DJ Lady Miss Kier from
’90s dance pop group Deee-Lite, has made it on her own.

Peforming at the 2012 Sydney Mardi Gras Party on March the 3rd she brought down the house with her alternative taste in music, playing Mardigrasland’s T.G.I Retro at Club Hi-Fi, followed by internationally acclaimed London DJs Horse Meat Disco.

“I am always happy to support my gay brothers and sisters by celebrating rare musical gems from artists who have also struggled by being pioneers,” Kier said.

“I’ve found it more important to share my opinion of what good music is and not follow the mediocre lame-stream artists that the old machine music industry promotes, or what the circuit parties play.”

With six number one hits on the US Billboard dance/club charts, Deee-Lite are still known and loved by Aussie fans for their ’60s-inspired number one single, Groove Is In The Heart. The track still fills an empty dancefloor more than two decades after its release.

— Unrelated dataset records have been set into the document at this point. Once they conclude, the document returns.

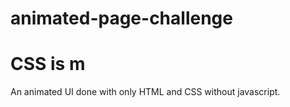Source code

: # animated-page-challenge
# CSS is m
An animated UI done with only HTML and CSS without javascript.

<img src="" alt="">
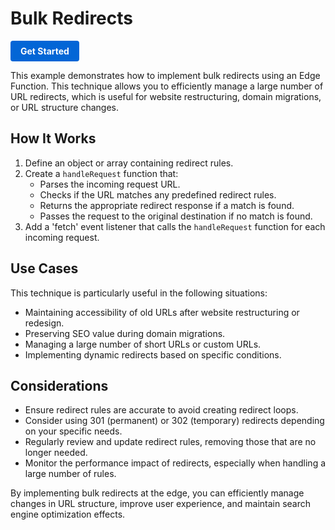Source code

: # Bulk Redirects

<a href="https://edgeone.ai/products/function" style="display: inline-block; background-color: #0366d6; color: white; padding: 8px 16px; text-decoration: none; border-radius: 4px; font-weight: bold;">Get Started</a>

This example demonstrates how to implement bulk redirects using an Edge Function. This technique allows you to efficiently manage a large number of URL redirects, which is useful for website restructuring, domain migrations, or URL structure changes.

## How It Works

1. Define an object or array containing redirect rules.
2. Create a `handleRequest` function that:
   - Parses the incoming request URL.
   - Checks if the URL matches any predefined redirect rules.
   - Returns the appropriate redirect response if a match is found.
   - Passes the request to the original destination if no match is found.
3. Add a 'fetch' event listener that calls the `handleRequest` function for each incoming request.

## Use Cases

This technique is particularly useful in the following situations:

- Maintaining accessibility of old URLs after website restructuring or redesign.
- Preserving SEO value during domain migrations.
- Managing a large number of short URLs or custom URLs.
- Implementing dynamic redirects based on specific conditions.

## Considerations

- Ensure redirect rules are accurate to avoid creating redirect loops.
- Consider using 301 (permanent) or 302 (temporary) redirects depending on your specific needs.
- Regularly review and update redirect rules, removing those that are no longer needed.
- Monitor the performance impact of redirects, especially when handling a large number of rules.

By implementing bulk redirects at the edge, you can efficiently manage changes in URL structure, improve user experience, and maintain search engine optimization effects.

And while Kier admits Groove Is In The Heart and its album World Clique are both considered classics, “the one album that continues to sell and is considered a cult classic is named Dewdrops
In The Garden. It is the album that the younger kids always send praises for”. Kier said the hit helped push her solo career.

“It opened up the entire world to knowing who I am and the songs I write and produce,” she said. “It enabled me to travel the world.”

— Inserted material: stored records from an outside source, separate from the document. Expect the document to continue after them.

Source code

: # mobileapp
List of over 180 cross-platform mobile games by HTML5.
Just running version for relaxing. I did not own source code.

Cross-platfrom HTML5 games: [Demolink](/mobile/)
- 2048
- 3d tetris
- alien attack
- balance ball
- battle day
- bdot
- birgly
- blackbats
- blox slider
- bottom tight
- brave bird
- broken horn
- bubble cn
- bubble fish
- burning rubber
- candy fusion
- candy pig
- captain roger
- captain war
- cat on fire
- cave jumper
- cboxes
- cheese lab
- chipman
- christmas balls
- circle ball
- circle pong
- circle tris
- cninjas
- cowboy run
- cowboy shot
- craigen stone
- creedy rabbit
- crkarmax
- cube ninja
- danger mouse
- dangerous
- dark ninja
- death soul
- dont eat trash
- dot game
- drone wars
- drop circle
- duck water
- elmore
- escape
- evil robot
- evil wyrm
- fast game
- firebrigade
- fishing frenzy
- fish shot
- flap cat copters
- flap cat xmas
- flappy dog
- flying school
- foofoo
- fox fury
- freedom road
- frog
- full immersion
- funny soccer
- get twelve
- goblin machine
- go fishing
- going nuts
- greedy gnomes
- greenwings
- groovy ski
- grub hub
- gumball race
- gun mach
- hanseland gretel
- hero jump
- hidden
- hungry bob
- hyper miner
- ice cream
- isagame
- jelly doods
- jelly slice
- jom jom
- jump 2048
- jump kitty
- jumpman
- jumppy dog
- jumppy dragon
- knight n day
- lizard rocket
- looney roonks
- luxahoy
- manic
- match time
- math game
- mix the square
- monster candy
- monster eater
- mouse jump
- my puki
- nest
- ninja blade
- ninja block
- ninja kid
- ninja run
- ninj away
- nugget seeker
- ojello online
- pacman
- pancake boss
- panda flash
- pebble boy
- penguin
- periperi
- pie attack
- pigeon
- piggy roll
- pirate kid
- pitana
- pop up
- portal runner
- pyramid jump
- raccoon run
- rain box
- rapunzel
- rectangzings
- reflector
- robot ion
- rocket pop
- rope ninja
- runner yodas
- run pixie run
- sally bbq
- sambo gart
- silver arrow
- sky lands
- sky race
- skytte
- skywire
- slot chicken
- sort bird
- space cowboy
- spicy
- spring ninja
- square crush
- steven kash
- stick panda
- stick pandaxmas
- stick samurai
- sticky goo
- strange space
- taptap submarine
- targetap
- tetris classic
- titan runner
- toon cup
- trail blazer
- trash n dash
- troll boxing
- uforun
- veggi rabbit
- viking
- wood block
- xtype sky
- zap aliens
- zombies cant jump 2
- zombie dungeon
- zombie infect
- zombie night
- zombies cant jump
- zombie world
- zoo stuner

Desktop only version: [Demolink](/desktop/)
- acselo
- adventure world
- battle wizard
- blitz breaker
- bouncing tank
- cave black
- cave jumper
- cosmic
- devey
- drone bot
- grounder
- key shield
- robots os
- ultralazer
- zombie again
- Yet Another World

Deee-Lite — comprised of Super DJ Dimitri, Lady Miss Kier, Japanese DJ Towa Tei, and DJ Ani — broke up in 1995 due to artistic differences. Towa Tei was the first to depart, famously working with Kylie Minogue on two of her more cultish tracks, German Bold Italic and Sometime Samurai.

“I prefer performing as a solo artist,” she said, “but doing so rejuvenates my soul and allows me to move the crowd in an entirely different way.”

“I performed my disco act in 2006 as part of a festival that James Brown was headlining and so I have fond memories of him right before he died,” she said.

“The people are very down-to-earth, friendly and speak their mind.”

Asked whether she was an advocate for LGBTQI rights, Kier was quick to respond.

“Do you have to ask? Yes, I’ve been supporting gay rights since the early ’80s. “I believe lovers are the luckiest people, and if they want to get married, they should have the right — no matter what their sexual preference is.”

“I’m not the wife type though, and I’m not a traditionalist at all.”

Originally a designer, Kier was known as one of the club kids, creating her own outrageous outfits that were later to become part of the cult look that was Deee-Lite.

And Sydney Mardi Gras’ will be no different, with Kier saying she would “of course be making a new outfit”, but refused to spill any details. “You’ll have to wait for the show.”

Kier said partygoers were to expect to hear her play some “rare disco, Italo disco, and late ’80s house, with some acid house,” which she did and was pure heaven for the typical Mardi Gras fare.

Drag superstar RuPaul also attended as an international special guest – sashaying to Sydney joining drag tribute act The Dame Edna Experience, Harbour City sister Trevor Ashley and dance floor fillers Sneaky Sound System graced the annual Mardi Gras smorgasbord of arts, parties and social events, which was held over the 12th of February until 4 March 2012.

Other acts at the fest include Britney Spears: The Cabaret paying tribute to the car-crash-slash-pop-princess extraordinaire, and our very own Clown Prince of Polyester Bob Downe stared in his Retro-gras Tea Dance.

Some of the world’s most influential academics and creative talents discussed their work, passions and communities in the thought-provoking Queer Thinking event. Speakers include Professor Sara Ahmed from Goldsmith’s University of London and queer Muslim lawyer and social justice activist Alyena Mohummadally.

The hub during the Festival was at the Mardi Gras Festival Bar, Oxford Hotel. Packed program full of performers, big name DJs, comedy and some of fantastic community events – including Mega Furry Friday, when the bears take over all four floors, Mega Buzz, Swagger, Hot Rod, Dog Tag and Burlesque, plus Underground with Sydney Leather Pride events.

Mardi Gras Film Festival 2012 was presented by Queer Screen, a visual arts program, the Team Sydney sports festival, which organises a range of events for young people – including a Queer Prom celebrating Twenty10‘s 30th birthday.